● **Task item**
Take the entries below and print only the lines from the one with "1. Fix selection flash on mobile" through the one with "- make matrices editable", exactly as they stand, both ends included.

● **Source records**
┌────────

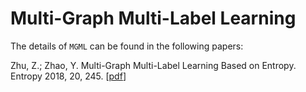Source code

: # Multi-Graph Multi-Label Learning

The details of `MGML` can be found in the following papers:

Zhu, Z.; Zhao, Y.	Multi-Graph Multi-Label Learning Based on Entropy. Entropy 2018, 20, 245. [[pdf](/entropy-20-00245.pdf)]
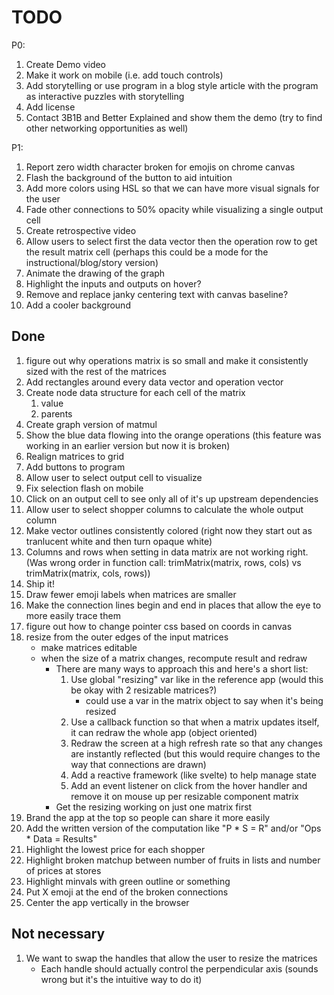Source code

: # TODO
P0:
1. Create Demo video
1. Make it work on mobile (i.e. add touch controls)
1. Add storytelling or use program in a blog style article with the program as interactive puzzles with storytelling
1. Add license
1. Contact 3B1B and Better Explained and show them the demo (try to find other networking opportunities as well)

P1:
1. Report zero width character broken for emojis on chrome canvas
1. Flash the background of the button to aid intuition
1. Add more colors using HSL so that we can have more visual signals for the user
1. Fade other connections to 50% opacity while visualizing a single output cell
1. Create retrospective video
1. Allow users to select first the data vector then the operation row to get the result matrix cell (perhaps this could be a mode for the instructional/blog/story version)
1. Animate the drawing of the graph
1. Highlight the inputs and outputs on hover?
1. Remove and replace janky centering text with canvas baseline?
1. Add a cooler background

## Done
1. figure out why operations matrix is so small and make it consistently sized with the rest of the matrices
1. Add rectangles around every data vector and operation vector
1. Create node data structure for each cell of the matrix
    1. value
    1. parents
1. Create graph version of matmul
1. Show the blue data flowing into the orange operations (this feature was working in an earlier version but now it is broken)
1. Realign matrices to grid
1. Add buttons to program
1. Allow user to select output cell to visualize
1. Fix selection flash on mobile
1. Click on an output cell to see only all of it's up upstream dependencies
1. Allow user to select shopper columns to calculate the whole output column
1. Make vector outlines consistently colored (right now they start out as tranlucent white and then turn opaque white)
1. Columns and rows when setting in data matrix are not working right. (Was wrong order in function call: trimMatrix(matrix, rows, cols) vs trimMatrix(matrix, cols, rows))
1. Ship it!
1. Draw fewer emoji labels when matrices are smaller
1. Make the connection lines begin and end in places that allow the eye to more easily trace them
1. figure out how to change pointer css based on coords in canvas
1. resize from the outer edges of the input matrices
    - make matrices editable
    - when the size of a matrix changes, recompute result and redraw
        - There are many ways to approach this and here's a short list:
            1. Use global "resizing" var like in the reference app (would this be okay with 2 resizable matrices?)
                - could use a var in the matrix object to say when it's being resized
            1. Use a callback function so that when a matrix updates itself, it can redraw the whole app (object oriented)
            1. Redraw the screen at a high refresh rate so that any changes are instantly reflected (but this would require changes to the way that connections are drawn)
            1. Add a reactive framework (like svelte) to help manage state
            1. Add an event listener on click from the hover handler and remove it on mouse up per resizable component matrix
        - Get the resizing working on just one matrix first
1. Brand the app at the top so people can share it more easily
1. Add the written version of the computation like "P * S = R" and/or "Ops * Data = Results"
1. Highlight the lowest price for each shopper
1. Highlight broken matchup between number of fruits in lists and number of prices at stores
1. Highlight minvals with green outline or something
1. Put X emoji at the end of the broken connections
1. Center the app vertically in the browser

## Not necessary
1. We want to swap the handles that allow the user to resize the matrices
    - Each handle should actually control the perpendicular axis (sounds wrong but it's the intuitive way to do it)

└────────

● **Response area**
1. Fix selection flash on mobile
1. Click on an output cell to see only all of it's up upstream dependencies
1. Allow user to select shopper columns to calculate the whole output column
1. Make vector outlines consistently colored (right now they start out as tranlucent white and then turn opaque white)
1. Columns and rows when setting in data matrix are not working right. (Was wrong order in function call: trimMatrix(matrix, rows, cols) vs trimMatrix(matrix, cols, rows))
1. Ship it!
1. Draw fewer emoji labels when matrices are smaller
1. Make the connection lines begin and end in places that allow the eye to more easily trace them
1. figure out how to change pointer css based on coords in canvas
1. resize from the outer edges of the input matrices
    - make matrices editable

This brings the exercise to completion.